# Overview

A key focus for most marketing managers is optimal allocation of the marketing budget. This relies heavily on correct *causal* attribution to each element of the marketing mix. The marketing mix model is a popular method to help inform this process, where ‘nested’ sequences of equations trace out a hypothesized consumer purchase journey, quantifying the impact of marketing investments along the way. This structure is designed predominantly to address the problems of **last-touch attribution**, helping to reattribute a part of a media such as paid search back to sources earlier in the chain such as TV advertising. In this way, correct credit is allocated to each touch-point leading to improved budget allocation.

However this approach simply *assumes* a particular causal flow and misses a more fundamental problem. Namely, the inherent *selection bias* in many online media such as paid search. This creates an *endogeneity* problem, leading to biased estimates of the search-sales impact in the consumer journey and all marketing effects that work through it. Consequently, even if offline TV advertising does lead to more branded search activity, it does not necessarily mean it drives incremental sales in this way. Without dealing with this problem, budget allocations will continue to be sub-optimal.

# The standard mix model

The marketing response model is a popular framework for quantifying financial return on marketing investments, guiding the optimal allocation of resources and sales forecasting. The standard approach takes a simple *single-equation* form illustrated in equation (1):

$Sales_t = \sum_{k=1}^K \sum_{l=0}^T\theta_k X_{kt-l} + \sum_{k=1}^K\delta_k D_{kt} + \varepsilon_t$ (1)

where sales (product demand) is specified as a function of a set of marketing variables ($X_t$) covering pricing, promotion and advertising and a set of interventions, seasonal dummies, linear trends and macroeconomic controls ($D_t$). In this model, the left hand side variable ($Sales_t$) is the dependent or endogenous variable and determined 'within' the system.

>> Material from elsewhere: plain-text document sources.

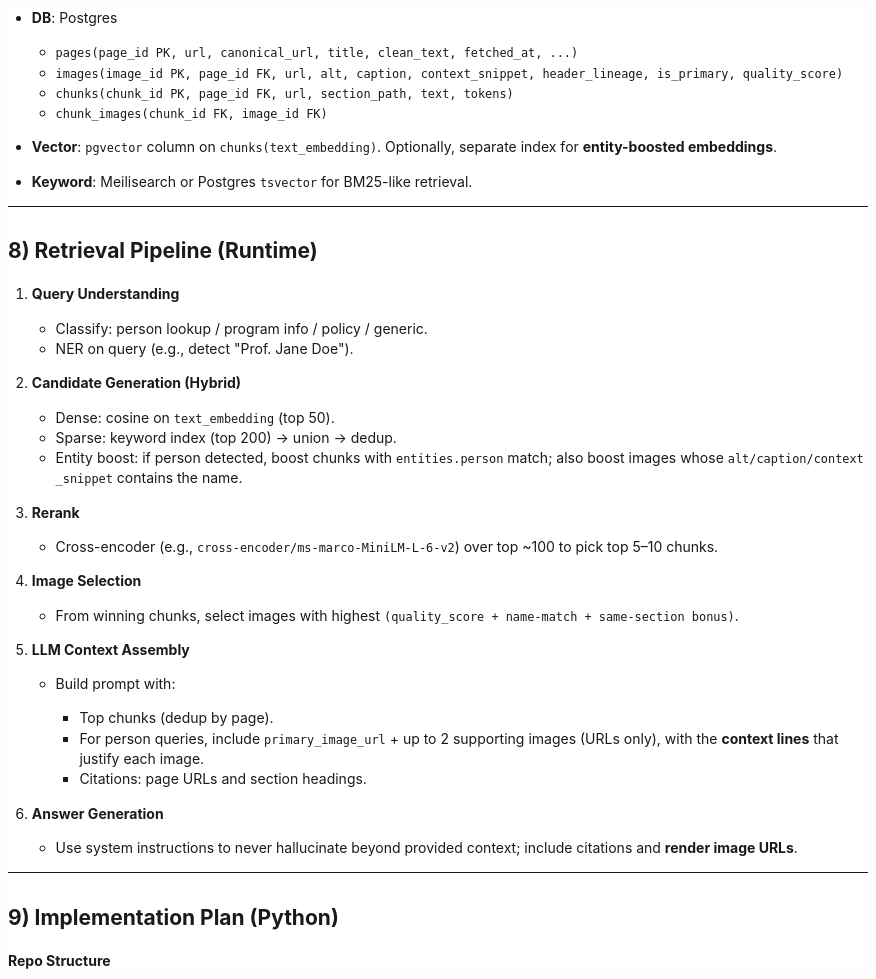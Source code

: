 * **DB**: Postgres

  * `pages(page_id PK, url, canonical_url, title, clean_text, fetched_at, ...)`
  * `images(image_id PK, page_id FK, url, alt, caption, context_snippet, header_lineage, is_primary, quality_score)`
  * `chunks(chunk_id PK, page_id FK, url, section_path, text, tokens)`
  * `chunk_images(chunk_id FK, image_id FK)`
* **Vector**: `pgvector` column on `chunks(text_embedding)`. Optionally, separate index for **entity-boosted embeddings**.
* **Keyword**: Meilisearch or Postgres `tsvector` for BM25-like retrieval.

---

## 8) Retrieval Pipeline (Runtime)

1. **Query Understanding**

   * Classify: person lookup / program info / policy / generic.
   * NER on query (e.g., detect "Prof. Jane Doe").

2. **Candidate Generation (Hybrid)**

   * Dense: cosine on `text_embedding` (top 50).
   * Sparse: keyword index (top 200) → union → dedup.
   * Entity boost: if person detected, boost chunks with `entities.person` match; also boost images whose `alt/caption/context_snippet` contains the name.

3. **Rerank**

   * Cross-encoder (e.g., `cross-encoder/ms-marco-MiniLM-L-6-v2`) over top \~100 to pick top 5–10 chunks.

4. **Image Selection**

   * From winning chunks, select images with highest `(quality_score + name-match + same-section bonus)`.

5. **LLM Context Assembly**

   * Build prompt with:

     * Top chunks (dedup by page).
     * For person queries, include `primary_image_url` + up to 2 supporting images (URLs only), with the **context lines** that justify each image.
     * Citations: page URLs and section headings.

6. **Answer Generation**

   * Use system instructions to never hallucinate beyond provided context; include citations and **render image URLs**.

---

## 9) Implementation Plan (Python)

**Repo Structure**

The right hand side variables are the independent or (assumed) exogenous variables and determined 'outside' the system.

# The expanded mix model

The emergence of digital marketing has led to path-to-purchase theories where paid, owned and earned media work together to drive demand. This expands the mix model into a *multi-equation* model or network system, providing a more realistic view of consumer demand and the role of advertising. A simple example is illustrated in Figure 1, comprising natural online search, web traffic clicks (split by source) and product sales.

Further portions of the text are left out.